--- START ---

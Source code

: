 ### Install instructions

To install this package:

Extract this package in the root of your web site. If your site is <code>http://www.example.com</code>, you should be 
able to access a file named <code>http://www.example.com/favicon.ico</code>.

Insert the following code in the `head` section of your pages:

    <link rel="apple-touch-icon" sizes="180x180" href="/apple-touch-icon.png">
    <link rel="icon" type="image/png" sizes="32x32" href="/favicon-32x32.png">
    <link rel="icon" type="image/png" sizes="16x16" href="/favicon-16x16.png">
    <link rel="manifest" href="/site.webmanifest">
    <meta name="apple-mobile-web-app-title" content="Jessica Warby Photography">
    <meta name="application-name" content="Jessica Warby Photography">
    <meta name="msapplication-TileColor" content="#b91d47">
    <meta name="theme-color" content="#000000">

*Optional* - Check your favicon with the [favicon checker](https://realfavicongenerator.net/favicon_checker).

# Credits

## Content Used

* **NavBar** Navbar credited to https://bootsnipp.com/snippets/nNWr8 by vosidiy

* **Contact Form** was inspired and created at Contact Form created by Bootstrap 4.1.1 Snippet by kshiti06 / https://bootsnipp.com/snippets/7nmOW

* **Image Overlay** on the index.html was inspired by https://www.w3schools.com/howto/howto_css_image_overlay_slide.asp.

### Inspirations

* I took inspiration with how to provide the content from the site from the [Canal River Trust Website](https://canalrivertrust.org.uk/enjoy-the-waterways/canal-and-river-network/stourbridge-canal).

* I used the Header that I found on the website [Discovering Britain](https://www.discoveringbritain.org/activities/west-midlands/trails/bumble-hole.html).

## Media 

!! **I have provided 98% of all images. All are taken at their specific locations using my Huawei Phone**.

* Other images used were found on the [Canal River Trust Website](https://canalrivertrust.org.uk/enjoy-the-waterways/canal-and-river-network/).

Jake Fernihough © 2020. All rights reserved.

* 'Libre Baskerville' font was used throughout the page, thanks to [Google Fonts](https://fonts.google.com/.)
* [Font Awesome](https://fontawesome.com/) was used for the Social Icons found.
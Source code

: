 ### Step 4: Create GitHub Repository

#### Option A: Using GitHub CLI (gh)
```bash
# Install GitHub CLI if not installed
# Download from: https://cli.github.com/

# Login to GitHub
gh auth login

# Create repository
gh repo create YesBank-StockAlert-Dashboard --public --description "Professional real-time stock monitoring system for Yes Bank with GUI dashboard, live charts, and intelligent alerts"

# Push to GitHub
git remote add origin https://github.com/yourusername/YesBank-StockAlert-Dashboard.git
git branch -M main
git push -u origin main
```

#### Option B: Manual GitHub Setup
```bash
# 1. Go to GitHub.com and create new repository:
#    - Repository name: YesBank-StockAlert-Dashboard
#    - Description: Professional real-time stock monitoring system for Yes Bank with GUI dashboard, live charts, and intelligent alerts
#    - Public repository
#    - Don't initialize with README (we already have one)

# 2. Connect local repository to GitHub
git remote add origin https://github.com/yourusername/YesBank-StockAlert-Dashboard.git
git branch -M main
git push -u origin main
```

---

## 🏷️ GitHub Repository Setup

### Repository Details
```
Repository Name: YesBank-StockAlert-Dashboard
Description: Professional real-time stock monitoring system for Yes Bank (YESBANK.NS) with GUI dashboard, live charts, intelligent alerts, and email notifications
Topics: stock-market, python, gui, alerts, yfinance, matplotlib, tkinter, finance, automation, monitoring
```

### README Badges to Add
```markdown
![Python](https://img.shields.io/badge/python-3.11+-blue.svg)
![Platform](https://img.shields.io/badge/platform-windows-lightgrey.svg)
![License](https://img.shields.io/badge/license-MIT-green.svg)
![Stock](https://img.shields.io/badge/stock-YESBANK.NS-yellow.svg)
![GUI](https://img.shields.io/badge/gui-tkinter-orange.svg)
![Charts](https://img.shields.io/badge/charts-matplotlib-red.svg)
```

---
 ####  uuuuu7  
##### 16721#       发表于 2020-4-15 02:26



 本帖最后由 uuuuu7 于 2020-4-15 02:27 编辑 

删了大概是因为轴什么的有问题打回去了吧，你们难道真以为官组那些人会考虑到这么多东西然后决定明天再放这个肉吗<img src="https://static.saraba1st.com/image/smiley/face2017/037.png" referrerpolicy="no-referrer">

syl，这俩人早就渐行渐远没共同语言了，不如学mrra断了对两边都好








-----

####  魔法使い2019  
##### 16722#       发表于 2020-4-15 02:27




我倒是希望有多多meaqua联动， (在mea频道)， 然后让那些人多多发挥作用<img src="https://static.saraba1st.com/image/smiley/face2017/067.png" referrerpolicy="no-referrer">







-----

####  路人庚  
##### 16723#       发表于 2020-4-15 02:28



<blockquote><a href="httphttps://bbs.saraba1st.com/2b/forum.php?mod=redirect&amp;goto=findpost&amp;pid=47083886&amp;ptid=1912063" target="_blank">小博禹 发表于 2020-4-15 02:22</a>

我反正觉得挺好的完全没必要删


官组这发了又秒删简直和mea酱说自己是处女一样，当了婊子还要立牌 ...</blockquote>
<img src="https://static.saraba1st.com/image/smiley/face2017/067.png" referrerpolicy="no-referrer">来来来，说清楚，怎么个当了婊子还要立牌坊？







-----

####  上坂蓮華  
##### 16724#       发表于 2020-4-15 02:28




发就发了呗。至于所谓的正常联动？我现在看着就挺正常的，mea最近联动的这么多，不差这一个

--- END ---

◆ Directions ◆
The expected answer is an exact copy of the lines above, beginning at the line with "发表于 2020-4-15 02:26" and ending at the line with "发表于 2020-4-15 02:27", with both ends in.

◆ Response to this task ◆
##### 16721#       发表于 2020-4-15 02:26



 本帖最后由 uuuuu7 于 2020-4-15 02:27 编辑 

删了大概是因为轴什么的有问题打回去了吧，你们难道真以为官组那些人会考虑到这么多东西然后决定明天再放这个肉吗<img src="https://static.saraba1st.com/image/smiley/face2017/037.png" referrerpolicy="no-referrer">

syl，这俩人早就渐行渐远没共同语言了，不如学mrra断了对两边都好








-----

####  魔法使い2019  
##### 16722#       发表于 2020-4-15 02:27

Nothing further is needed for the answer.